>>

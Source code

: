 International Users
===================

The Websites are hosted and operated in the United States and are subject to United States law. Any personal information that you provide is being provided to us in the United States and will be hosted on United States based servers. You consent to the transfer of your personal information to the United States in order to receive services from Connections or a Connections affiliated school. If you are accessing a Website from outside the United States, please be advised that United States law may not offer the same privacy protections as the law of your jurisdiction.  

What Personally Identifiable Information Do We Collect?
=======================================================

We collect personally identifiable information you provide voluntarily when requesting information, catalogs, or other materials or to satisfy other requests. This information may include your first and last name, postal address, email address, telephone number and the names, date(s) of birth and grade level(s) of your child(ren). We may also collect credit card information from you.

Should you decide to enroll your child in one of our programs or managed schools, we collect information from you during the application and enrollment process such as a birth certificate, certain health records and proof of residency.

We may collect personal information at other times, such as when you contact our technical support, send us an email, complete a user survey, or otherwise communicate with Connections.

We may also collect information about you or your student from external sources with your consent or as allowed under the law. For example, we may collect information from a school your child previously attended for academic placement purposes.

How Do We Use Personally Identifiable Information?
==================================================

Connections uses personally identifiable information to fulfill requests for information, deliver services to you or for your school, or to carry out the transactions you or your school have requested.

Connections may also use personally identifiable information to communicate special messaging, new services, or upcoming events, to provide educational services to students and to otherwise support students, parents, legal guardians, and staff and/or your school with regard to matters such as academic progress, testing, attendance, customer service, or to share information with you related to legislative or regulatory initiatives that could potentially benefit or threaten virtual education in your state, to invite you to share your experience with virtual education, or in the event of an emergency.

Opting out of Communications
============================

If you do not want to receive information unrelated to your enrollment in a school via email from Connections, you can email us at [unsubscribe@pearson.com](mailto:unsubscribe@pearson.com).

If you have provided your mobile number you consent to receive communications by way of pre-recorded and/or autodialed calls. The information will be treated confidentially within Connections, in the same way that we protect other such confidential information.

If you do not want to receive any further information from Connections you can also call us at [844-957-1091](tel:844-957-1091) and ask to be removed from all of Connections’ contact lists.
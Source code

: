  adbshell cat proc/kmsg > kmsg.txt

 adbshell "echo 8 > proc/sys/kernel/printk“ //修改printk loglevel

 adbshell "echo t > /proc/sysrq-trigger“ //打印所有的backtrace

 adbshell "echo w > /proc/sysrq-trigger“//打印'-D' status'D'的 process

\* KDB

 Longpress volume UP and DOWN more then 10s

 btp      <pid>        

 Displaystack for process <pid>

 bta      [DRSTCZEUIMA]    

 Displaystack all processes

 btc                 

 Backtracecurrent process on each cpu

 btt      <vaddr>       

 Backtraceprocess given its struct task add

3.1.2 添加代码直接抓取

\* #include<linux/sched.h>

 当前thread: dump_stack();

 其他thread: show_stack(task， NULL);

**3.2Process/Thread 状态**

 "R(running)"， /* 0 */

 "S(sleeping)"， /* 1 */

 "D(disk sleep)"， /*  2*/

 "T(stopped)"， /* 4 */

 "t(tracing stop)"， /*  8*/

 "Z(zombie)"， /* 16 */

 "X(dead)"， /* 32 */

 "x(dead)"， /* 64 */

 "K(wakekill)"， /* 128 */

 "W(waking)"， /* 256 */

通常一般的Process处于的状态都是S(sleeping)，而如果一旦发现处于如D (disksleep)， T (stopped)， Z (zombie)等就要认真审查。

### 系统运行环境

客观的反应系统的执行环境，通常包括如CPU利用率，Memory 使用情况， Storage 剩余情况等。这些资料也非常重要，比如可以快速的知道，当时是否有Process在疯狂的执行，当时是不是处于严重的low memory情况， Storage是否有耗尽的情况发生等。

<<

Your goal
Lines containing "contact" in the records above: how many are there? Give only the number.

Task solution
2